Une liste griffonnée à la hâte sur un bout de papier déchiré d'un bloc-notes par le 1er Vice-président de l’ancienne équipe de la CÉNI, Léonard Basengazi Kantintima. Tout ça en direct devant les caméras du monde, ce 12 janvier 2019, lors de la proclamation des résultats des législatives.
Le schéma planifié par l’ancien pouvoir qui venait de perdre la présidentielle proclamée peu avant, le 30 décembre 2018, était en effet de conserver la réalité du pouvoir de l'État en se fabriquant des élus, s’assurant ainsi une majorité de type stalinien dans les assemblées nationales et provinciales.
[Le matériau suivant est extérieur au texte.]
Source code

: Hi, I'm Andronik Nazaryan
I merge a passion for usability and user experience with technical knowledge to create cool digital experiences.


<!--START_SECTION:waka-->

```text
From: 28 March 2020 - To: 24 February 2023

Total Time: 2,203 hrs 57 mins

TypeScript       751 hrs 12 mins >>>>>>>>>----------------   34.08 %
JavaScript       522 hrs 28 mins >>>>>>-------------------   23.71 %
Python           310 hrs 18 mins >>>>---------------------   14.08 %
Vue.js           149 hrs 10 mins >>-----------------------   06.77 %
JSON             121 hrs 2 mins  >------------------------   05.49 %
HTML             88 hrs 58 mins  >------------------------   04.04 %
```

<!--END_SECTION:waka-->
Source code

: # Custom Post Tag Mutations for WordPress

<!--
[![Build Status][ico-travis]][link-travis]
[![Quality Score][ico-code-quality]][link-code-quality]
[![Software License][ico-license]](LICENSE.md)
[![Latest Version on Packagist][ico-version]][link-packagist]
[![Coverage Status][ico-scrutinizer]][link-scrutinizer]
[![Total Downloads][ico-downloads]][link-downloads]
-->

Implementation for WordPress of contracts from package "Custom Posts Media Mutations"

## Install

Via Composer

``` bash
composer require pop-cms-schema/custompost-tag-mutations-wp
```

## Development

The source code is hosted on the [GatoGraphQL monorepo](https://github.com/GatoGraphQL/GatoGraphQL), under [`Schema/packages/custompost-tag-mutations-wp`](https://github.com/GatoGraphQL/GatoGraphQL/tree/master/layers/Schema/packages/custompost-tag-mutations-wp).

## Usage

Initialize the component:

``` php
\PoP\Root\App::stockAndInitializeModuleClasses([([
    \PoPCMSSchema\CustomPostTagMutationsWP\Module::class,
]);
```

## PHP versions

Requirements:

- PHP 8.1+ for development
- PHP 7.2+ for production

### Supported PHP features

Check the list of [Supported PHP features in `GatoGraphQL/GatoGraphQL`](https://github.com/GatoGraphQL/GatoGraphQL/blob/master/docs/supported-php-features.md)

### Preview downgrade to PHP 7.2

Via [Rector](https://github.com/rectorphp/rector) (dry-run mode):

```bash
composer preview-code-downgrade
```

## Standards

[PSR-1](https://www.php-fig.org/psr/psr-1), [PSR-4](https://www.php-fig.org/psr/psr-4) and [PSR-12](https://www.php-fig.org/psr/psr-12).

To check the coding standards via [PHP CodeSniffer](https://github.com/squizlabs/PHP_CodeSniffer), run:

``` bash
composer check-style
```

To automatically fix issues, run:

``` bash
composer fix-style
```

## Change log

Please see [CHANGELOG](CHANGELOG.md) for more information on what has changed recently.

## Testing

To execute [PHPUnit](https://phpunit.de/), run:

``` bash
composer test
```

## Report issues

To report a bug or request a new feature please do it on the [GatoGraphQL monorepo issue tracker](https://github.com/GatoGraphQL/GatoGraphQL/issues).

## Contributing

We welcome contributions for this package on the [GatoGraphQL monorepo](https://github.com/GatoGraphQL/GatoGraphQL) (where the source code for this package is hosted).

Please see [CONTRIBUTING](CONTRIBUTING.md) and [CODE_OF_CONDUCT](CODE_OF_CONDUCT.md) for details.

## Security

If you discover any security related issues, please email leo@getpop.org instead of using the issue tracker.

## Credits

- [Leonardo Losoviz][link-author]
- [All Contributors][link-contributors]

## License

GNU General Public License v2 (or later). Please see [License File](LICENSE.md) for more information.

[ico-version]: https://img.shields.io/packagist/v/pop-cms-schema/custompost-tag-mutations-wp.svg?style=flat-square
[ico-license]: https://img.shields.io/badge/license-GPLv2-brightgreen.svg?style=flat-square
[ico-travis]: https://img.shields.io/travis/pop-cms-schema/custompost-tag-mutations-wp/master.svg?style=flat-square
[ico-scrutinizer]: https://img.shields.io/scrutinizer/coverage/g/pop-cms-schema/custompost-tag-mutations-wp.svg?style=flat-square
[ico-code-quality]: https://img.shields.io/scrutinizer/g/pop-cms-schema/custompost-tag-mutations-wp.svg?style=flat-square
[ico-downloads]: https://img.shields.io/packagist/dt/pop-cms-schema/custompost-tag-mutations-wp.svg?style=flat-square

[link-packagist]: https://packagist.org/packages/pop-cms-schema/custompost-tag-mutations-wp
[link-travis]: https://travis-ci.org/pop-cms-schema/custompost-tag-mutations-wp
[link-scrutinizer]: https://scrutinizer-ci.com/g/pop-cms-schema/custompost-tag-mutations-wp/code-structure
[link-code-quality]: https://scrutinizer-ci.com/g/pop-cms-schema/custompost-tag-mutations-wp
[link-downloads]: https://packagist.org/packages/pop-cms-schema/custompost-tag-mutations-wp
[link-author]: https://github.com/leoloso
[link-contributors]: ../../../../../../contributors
Député provincial nommé, faisant partie de la stratégie de ses mentors du PPRD-FCC, l’homme a été placé peu après, pour les besoins de la cause, ministre national dans l'équipe Ilunga Ilunkamba. Un Gouvernement qui fonctionnait dans un système de cohabitation présenté comme une coalition. Face aux réactions du président Félix-Antoine Tshisekedi Tshilombo qui finit par convoquer des consultations à la présidence de la République, menaçant l'assemblée nationale de dissolution en convoquant des élections anticipées, l'échafaudage qui n'avait pu fonctionner, a cédé au premier coup et le Gouvernement Ilunkamba destitué le 17 janvier 2021 par une nouvelle majorité nommée Union sacrée sauf que certains des ministres de ce cabinet allaient passer la frontière en reniant au moins dans la posture leurs anciens mentors. Était-ce là le cas du député désemparé parce que nommé, dépourvu de base sociologique et de fief électoral, soucieux sinon inquiet de son futur proche alors que l'heure du vote de vérité approche à grands pas, qui le conduit à des opérations aussi irrégulières qu’illégales ? Tout le laisse penser.
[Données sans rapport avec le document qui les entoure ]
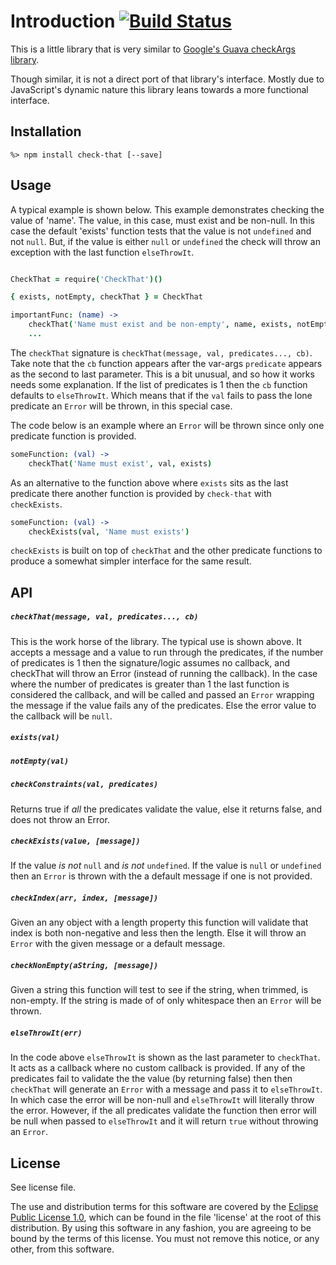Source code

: # Introduction [![Build Status](https://travis-ci.org/lcaballero/check-that.svg?branch=master)](https://travis-ci.org/)

This is a little library that is very similar to [Google's Guava checkArgs library][checkArgs].

Though similar, it is not a direct port of that library's interface.  Mostly
due to JavaScript's dynamic nature this library leans towards a more functional
interface.


## Installation

```
%> npm install check-that [--save]
```


## Usage

A typical example is shown below.  This example demonstrates checking the value of 'name'.
The value, in this case, must exist and be non-null.  In this case the default 'exists'
function tests that the value is not `undefined` and not `null`.  But, if the value is either
`null` or `undefined` the check will throw an exception with the last function `elseThrowIt`.

```coffee

CheckThat = require('CheckThat')()

{ exists, notEmpty, checkThat } = CheckThat

importantFunc: (name) ->
    checkThat('Name must exist and be non-empty', name, exists, notEmpty, elseThrowIt)
    ...
```

The `checkThat` signature is `checkThat(message, val, predicates..., cb)`.  Take note that
the `cb` function appears after the var-args `predicate` appears as the second to last
parameter.  This is a bit unusual, and so how it works needs some explanation.  If the list
of predicates is 1 then the `cb` function defaults to `elseThrowIt`.  Which means that if
the `val` fails to pass the lone predicate an `Error` will be thrown, in this special
case.

The code below is an example where an `Error` will be thrown since only one predicate
function is provided.

```coffee
someFunction: (val) ->
    checkThat('Name must exist', val, exists)
```

As an alternative to the function above where `exists` sits as the last predicate there
another function is provided by `check-that` with `checkExists`.

```coffee
someFunction: (val) ->
    checkExists(val, 'Name must exists')
```

`checkExists` is built on top of `checkThat` and the other predicate functions to produce
a somewhat simpler interface for the same result.

## API

##### `checkThat(message, val, predicates..., cb)`
This is the work horse of the library.  The typical use is shown above.  It accepts
a message and a value to run through the predicates, if the number of predicates is
1 then the signature/logic assumes no callback, and checkThat will throw an
Error (instead of running the callback).  In the case where the number of predicates
is greater than 1 the last function is considered the callback, and will be called
and passed an `Error` wrapping the message if the value fails any of the predicates.
Else the error value to the callback will be `null`.


##### `exists(val)`
##### `notEmpty(val)`


##### `checkConstraints(val, predicates)`
Returns true if *all* the predicates validate the value, else it returns false, and
does not throw an Error.

##### `checkExists(value, [message])`
If the value *is not* `null` and *is not* `undefined`.  If the value is
`null` or `undefined` then an `Error` is thrown with the a default message if one is
not provided.

##### `checkIndex(arr, index, [message])`
Given an any object with a length property this function will validate that index
is both non-negative and less then the length.  Else it will throw an `Error` with
the given message or a default message.

##### `checkNonEmpty(aString, [message])`
Given a string this function will test to see if the string, when trimmed, is non-empty.
If the string is made of of only whitespace then an `Error` will be thrown.

##### `elseThrowIt(err)`
In the code above `elseThrowIt` is shown as the last parameter to `checkThat`.  It
acts as a callback where no custom callback is provided.  If any of the predicates
fail to validate the the value (by returning false) then then `checkThat` will
generate an `Error` with a message and pass it to `elseThrowIt`.  In which case
the error will be non-null and `elseThrowIt` will literally throw the error.  However,
if the all predicates validate the function then error will be null when passed
to `elseThrowIt` and it will return `true` without throwing an `Error`.


## License

See license file.

The use and distribution terms for this software are covered by the
[Eclipse Public License 1.0][EPL-1], which can be found in the file 'license' at the
root of this distribution. By using this software in any fashion, you are
agreeing to be bound by the terms of this license. You must not remove this
notice, or any other, from this software.


[EPL-1]: http://opensource.org/licenses/eclipse-1.0.txt
[checkArgs]: http://docs.guava-libraries.googlecode.com/git/javadoc/com/google/common/base/Preconditions.html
Un courrier daté du 10 février 2023 du Parti pour l’Action, P.A en sigle, dont le siège social principal est installé à Masimanimba, dénonce de graves «irrégularités perpétrées dans les opérations d’identification et d’enrôlement» dans la circonscription électorale de Masimanimba. Il s'agit de suspicions graves d'opérations de fraude planifiée et programmées en vue de se garantir des mandats aux élections annoncées.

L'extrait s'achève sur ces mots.